Volumetric-PTv3: 3D Semantic Segmentation for Airborne LiDAR (8-bit QAT)
Official repository for Volumetric-PTv3, an edge-optimized Deep Residual Network designed for high-accuracy 3D semantic segmentation of large-scale Aerial LiDAR point clouds. This model features strict 8-bit Quantization-Aware Training (QAT) boundaries to maintain peak accuracy while freezing the execution parameters into static graphs for edge hardware targets.
- Permanently Indexed Artifact Record (DOI): 10.57967/hf/8876
- Target Hardware Optimization Matrix: Qualcomm Cloud AI 100 Ultra / Standard Core execution layouts
Model Architecture Details
The backbone consists of a 128-channel Deep Residual Network utilizing static shortcuts to prevent runtime dynamic tracing overhead.

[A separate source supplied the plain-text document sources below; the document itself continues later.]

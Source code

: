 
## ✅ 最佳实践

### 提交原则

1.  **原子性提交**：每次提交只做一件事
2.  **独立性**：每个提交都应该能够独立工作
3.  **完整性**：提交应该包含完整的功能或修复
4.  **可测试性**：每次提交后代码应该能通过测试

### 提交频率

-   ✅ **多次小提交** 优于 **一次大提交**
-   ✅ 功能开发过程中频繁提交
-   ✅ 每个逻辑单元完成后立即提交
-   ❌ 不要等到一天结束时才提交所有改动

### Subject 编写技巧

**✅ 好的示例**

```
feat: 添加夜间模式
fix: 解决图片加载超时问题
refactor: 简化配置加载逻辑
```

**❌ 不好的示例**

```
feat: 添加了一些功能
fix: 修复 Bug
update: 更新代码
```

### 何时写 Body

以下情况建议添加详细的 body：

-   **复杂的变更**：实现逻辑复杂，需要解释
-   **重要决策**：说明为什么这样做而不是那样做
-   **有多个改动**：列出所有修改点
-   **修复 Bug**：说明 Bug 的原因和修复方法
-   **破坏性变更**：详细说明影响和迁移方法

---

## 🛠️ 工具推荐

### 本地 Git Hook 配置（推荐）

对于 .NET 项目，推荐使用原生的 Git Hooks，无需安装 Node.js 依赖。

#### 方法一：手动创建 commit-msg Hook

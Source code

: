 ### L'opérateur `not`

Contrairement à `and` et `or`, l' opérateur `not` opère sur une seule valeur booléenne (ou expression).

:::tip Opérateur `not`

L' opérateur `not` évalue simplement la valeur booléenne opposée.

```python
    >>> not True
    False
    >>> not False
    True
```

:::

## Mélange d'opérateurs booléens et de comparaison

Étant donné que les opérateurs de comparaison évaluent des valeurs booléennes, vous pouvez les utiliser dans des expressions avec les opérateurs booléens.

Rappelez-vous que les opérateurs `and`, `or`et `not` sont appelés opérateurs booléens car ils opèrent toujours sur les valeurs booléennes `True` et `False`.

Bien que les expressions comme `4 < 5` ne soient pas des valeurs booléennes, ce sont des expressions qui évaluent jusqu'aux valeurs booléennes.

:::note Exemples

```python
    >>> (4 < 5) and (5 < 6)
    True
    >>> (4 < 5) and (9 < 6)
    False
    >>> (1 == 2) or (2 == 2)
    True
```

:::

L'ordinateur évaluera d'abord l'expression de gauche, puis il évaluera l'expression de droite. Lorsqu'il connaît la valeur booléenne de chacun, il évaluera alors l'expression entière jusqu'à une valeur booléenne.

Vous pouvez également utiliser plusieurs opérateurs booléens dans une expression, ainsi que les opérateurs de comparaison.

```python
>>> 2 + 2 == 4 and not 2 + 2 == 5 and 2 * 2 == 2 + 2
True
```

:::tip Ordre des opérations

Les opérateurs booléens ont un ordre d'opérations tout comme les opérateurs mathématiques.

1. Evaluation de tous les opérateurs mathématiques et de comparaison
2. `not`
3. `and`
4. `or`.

- Input Dimension: Fixed matrix tracking block 1 x 8192 x 14 (14D context feature vector space mapping globally standardized airborne sweeps)
- Quantization Layer: Simulated 8-bit weights and activations tensor quantization during backward pass optimization loops
- Export Configuration: Target compiled under strict ONNX Opset 16 parameter rules
Training Progression & Ablation Analysis
The network was trained using the Dayton Aerial LiDAR Elevation Subsets (DALES) dataset under strict cross-entropy loss tracking functions.
| Optimization Phase | Context Parameters | Model Layout | Validation mIoU |
|---|---|---|---|
| Baseline | Min-Max Scaling | Shallow Linear (64-Ch) | 8.58% |
| Spatial Context Adjustment | Global Standardization (k=8) | Shallow Linear (64-Ch) | 21.40% |
| Capacity Optimization | Global Standardization (k=8) | Deep Residual (128-Ch) | 37.22% |
| Hardware Freeze (Post-QAT) | Fixed-Point Inference Engine | Static ONNX Opset 16 Graph | 36.98% |
Compute & Training Investment
- Total Pipeline Execution Wall Time: ~15 Hours (Complete joint training and validation cycle)
- Optimization Strategy: 8-bit Quantization-Aware Training (QAT) simulated backward pass loops
Quickstart: Programmatic Usage
To ingest the model weights checkpoint and construct inference runs, extract the asset components directly using the snippet below:
import torch
from huggingface_hub import hf_hub_download
# Download the identical binary weights asset from the DOI tracking tree
model_path = hf_hub_download(
repo_id="Debanjan24/volumetric-ptv3-qat-8bit",
filename="volumetric_ptv3_qat_8bit (4).pth"
)
print(f"[+] Asset synchronized securely to cache: {model_path}")
# Load parameter dictionaries natively into your local architecture block
# checkpoint = torch.load(model_path, map_location="cpu")
# model.load_state_dict(checkpoint["model_state_dict"])
## References & Literature Baseline
Our architecture translates core breakthroughs from the following foundational works into an edge-optimized deployment pipeline:
1. **Point Transformer V3:** Utilized for sparse spatial feature extraction blocks across irregular 3D coordinate distributions.
2. **Deep Residual Learning (ResNet):** Shortcut mapping Topologies adapted to sustain stable gradient flow across the 128-channel dense feature layers.
3. **Quantization-Aware Training (QAT):** Implemented simulated integer-arithmetic optimization loops to guarantee low-latency edge deployment viability.